A revised method for measuring pollster quality, now published at 538
A few tips for reading 538's updated pollster ratings, and why I think they're so cool
Today at 538 we unveiled our latest set of pollster ratings for the upcoming 2024 general election. This update includes grades for 540 polling organizations based on two key criteria: their empirical record of accuracy and methodological transparency.
Here are the products of all our work: The interactive dashboard for these new ratings is particularly cool. I’m also proud of the extremely detailed public methodology post we put out; If we’re saying that pollsters should show their work, it’s good that we do the same. And be sure to read the announcement article on the ABC News website, which explores the points below in greater detail.
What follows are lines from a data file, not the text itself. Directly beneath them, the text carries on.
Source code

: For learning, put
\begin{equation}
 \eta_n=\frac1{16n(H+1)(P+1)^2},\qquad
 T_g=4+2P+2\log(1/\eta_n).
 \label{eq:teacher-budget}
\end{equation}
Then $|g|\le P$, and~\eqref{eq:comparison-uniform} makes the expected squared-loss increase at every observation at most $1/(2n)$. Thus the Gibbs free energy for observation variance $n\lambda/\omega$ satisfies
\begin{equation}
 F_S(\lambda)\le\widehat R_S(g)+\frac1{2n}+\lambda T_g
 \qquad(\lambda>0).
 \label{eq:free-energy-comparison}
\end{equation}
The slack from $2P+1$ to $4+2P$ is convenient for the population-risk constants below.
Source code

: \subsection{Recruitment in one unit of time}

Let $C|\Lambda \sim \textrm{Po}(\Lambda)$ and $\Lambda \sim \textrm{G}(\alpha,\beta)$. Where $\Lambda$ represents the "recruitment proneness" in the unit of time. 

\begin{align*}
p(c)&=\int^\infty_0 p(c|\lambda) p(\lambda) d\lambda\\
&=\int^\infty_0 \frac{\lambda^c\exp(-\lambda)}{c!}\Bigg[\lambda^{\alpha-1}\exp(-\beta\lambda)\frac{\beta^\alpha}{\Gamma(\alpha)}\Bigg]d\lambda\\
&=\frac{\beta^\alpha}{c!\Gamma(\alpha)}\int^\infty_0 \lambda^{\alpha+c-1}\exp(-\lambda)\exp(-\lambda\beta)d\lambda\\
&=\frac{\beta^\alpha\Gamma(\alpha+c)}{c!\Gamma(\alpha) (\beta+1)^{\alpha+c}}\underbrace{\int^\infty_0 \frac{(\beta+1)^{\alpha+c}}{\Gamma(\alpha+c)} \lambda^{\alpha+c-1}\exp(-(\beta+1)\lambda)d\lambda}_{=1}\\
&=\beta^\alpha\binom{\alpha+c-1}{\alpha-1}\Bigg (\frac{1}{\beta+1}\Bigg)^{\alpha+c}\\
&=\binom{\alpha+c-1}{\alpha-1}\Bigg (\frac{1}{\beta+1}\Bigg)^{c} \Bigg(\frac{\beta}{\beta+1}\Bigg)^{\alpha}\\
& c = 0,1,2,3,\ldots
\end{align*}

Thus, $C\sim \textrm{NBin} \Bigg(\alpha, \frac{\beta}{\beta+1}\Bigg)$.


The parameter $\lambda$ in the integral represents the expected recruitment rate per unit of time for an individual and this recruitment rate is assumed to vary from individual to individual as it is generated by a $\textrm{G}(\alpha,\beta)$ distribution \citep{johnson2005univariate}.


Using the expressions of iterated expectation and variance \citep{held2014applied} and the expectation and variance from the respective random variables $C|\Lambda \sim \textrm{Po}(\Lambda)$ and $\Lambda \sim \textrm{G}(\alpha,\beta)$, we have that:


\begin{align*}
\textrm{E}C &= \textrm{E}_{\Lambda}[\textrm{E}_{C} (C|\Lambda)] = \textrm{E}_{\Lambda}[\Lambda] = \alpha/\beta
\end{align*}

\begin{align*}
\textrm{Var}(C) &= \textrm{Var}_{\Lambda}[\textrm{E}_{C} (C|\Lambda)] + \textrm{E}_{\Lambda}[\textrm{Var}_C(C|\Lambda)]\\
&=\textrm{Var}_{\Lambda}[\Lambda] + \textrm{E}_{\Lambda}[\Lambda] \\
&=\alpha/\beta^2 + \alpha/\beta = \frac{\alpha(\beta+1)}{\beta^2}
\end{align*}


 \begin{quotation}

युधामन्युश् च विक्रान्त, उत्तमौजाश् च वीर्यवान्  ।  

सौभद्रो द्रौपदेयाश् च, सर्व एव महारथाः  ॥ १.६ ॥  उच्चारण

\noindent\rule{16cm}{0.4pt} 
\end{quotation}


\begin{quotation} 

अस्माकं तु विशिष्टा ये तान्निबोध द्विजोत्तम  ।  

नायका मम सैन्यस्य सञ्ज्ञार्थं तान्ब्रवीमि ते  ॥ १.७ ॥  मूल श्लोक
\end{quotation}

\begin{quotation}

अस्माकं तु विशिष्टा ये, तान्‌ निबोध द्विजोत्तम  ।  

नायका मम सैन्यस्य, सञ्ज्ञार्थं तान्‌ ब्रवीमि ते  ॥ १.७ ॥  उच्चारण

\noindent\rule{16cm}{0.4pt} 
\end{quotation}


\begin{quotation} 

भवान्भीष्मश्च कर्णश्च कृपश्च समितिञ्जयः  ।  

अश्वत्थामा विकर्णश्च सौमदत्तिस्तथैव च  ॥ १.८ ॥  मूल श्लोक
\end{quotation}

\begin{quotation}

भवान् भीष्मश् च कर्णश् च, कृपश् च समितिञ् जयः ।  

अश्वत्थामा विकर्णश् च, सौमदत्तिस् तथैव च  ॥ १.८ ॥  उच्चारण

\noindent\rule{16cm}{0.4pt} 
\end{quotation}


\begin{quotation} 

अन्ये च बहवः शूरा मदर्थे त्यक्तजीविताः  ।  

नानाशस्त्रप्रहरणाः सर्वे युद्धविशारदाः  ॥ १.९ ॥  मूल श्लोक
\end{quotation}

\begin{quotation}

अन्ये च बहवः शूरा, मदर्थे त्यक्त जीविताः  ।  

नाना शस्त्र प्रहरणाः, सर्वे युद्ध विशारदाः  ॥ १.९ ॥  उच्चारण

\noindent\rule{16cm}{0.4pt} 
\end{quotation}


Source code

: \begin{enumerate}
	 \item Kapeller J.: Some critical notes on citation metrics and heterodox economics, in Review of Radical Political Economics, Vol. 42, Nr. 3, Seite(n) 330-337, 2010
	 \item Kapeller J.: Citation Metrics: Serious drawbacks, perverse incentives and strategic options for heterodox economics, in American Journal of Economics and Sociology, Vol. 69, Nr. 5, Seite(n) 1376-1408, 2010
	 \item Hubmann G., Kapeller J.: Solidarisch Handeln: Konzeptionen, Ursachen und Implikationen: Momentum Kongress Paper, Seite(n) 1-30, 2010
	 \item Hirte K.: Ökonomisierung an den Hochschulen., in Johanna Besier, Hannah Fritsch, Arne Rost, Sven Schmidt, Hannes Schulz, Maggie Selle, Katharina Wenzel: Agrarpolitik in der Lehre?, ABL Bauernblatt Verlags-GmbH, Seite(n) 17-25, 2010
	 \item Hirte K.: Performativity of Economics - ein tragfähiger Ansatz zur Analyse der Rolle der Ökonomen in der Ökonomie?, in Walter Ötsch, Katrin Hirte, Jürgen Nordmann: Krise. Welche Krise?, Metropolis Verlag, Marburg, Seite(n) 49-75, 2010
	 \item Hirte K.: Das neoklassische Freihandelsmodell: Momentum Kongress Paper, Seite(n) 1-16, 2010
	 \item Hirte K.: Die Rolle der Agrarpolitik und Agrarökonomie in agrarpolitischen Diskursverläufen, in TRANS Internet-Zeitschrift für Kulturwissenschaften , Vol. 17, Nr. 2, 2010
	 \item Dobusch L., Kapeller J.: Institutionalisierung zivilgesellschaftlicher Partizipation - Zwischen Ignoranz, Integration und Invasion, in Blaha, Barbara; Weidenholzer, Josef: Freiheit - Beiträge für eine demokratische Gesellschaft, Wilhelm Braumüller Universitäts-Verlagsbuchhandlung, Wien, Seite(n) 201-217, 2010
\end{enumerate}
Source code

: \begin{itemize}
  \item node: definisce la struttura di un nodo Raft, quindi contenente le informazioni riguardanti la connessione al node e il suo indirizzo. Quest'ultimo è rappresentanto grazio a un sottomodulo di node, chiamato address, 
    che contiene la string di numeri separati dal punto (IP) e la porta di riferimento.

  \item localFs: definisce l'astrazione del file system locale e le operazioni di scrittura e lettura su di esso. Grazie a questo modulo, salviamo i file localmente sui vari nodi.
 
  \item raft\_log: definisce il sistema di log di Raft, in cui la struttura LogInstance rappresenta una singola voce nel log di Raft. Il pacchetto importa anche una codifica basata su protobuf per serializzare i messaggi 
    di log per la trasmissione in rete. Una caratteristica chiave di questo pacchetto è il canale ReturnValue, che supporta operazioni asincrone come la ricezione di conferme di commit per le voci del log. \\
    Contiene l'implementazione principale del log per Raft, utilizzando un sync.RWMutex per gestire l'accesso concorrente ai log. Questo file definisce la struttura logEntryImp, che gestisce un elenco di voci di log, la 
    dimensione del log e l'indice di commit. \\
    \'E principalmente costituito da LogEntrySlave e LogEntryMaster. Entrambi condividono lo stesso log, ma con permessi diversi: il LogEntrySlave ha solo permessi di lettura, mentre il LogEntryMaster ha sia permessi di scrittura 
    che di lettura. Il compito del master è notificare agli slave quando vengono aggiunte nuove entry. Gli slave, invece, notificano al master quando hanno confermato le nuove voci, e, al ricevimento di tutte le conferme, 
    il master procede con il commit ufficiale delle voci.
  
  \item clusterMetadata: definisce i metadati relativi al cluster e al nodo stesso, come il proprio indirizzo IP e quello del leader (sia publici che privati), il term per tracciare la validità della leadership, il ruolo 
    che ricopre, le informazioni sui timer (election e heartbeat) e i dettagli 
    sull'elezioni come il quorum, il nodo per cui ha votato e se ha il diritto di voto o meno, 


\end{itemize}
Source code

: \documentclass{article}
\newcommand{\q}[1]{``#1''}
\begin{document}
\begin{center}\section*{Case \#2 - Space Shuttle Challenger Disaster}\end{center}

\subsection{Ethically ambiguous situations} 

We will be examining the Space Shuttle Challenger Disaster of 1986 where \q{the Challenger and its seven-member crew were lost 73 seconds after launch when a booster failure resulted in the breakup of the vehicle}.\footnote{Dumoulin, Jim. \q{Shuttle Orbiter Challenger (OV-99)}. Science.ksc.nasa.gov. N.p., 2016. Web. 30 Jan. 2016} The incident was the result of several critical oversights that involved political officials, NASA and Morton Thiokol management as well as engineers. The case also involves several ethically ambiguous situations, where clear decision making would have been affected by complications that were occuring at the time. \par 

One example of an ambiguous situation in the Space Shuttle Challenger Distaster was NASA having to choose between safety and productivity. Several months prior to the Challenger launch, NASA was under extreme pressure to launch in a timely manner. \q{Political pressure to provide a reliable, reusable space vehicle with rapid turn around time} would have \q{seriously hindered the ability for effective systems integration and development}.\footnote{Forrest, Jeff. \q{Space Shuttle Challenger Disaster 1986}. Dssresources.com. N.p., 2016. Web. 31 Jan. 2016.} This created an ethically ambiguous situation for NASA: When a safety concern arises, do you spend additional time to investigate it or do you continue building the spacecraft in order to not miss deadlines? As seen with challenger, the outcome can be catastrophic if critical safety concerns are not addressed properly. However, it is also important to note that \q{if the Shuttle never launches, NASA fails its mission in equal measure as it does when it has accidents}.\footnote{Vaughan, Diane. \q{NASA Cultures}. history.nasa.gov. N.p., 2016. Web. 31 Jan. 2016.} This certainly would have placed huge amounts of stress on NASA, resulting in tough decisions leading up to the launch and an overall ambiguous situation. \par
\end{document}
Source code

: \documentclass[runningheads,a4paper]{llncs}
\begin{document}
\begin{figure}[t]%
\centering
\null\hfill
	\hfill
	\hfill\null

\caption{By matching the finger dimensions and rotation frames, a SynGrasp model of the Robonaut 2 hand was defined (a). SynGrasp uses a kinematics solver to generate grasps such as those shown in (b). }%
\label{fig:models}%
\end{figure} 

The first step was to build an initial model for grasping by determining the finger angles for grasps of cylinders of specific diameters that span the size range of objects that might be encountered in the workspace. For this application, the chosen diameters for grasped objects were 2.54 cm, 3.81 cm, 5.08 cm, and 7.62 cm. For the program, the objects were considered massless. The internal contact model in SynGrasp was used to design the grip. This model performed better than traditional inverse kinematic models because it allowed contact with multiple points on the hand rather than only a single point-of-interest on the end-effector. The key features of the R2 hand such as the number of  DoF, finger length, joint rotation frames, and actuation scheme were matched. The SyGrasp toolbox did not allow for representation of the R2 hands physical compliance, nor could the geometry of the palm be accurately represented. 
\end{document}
For those wanting a shorter read on all this, here are the highlights:
Methodological Updates
For these new ratings, I developed a new methodology for 538 that ranks pollsters based on their empirical accuracy and methodological transparency. The methodology considers factors such as overall absolute error in past election polls, bias towards a particular party, performance relative to others in the same cycle, recency, sample size, time to the election, and the impact of herding.
1. Accuracy
The accuracy metric now penalizes pollsters showing routine bias towards one party, regardless of their absolute error performance. This means that pollsters who perform well when others perform poorly, without exhibiting a pattern of bias, receive extra credit. The updated accuracy metric also factors in poll recency, sample size, time to the election, and whether we believe a pollster is herding.
2. Methodological Transparency
One of the coolest things we do now is directly measure pollster methodological transparency. To do this, we developed 10 questions to ask about each poll that count for one transparency point each. Then 538’s researchers looked at over 8,000 poll reports to count up how many points a pollster got for that survey. A pollster’s overall score is a weighted average of its transparency across all of its polls, with higher weight for recent polls. This took a ton of effort to collect, so bonus props to 538’s research team.
POLLSCORE and Transparency Score
The combined metrics of accuracy (which we call POLLSCORE, a silly backronym for “Predictive Optimization of Latent skill Level in Surveys, Considering Overall Record, Empirically”) and transparency are used to generate the final ranks of pollsters we put on our dashboard. These rankings inform two dimensions of pollster quality: those who have performed well and shown their work, those who show their work but perform poorly, those who perform well but don't reveal their process, and bad pollsters.
The Star Grading System
The “ideal” pollster is one who has a long track record of empirical accuracy and who shares a plethora of information about their methods. With that in mind, we can use a mathematical model to measure how far each pollster is from ideal across our two dimensions. We convert the number from our algorithm into a star grading system, with three stars representing the ideal (or, in our case, Pareto Optimal) pollster and 0.5 starts representing the worst.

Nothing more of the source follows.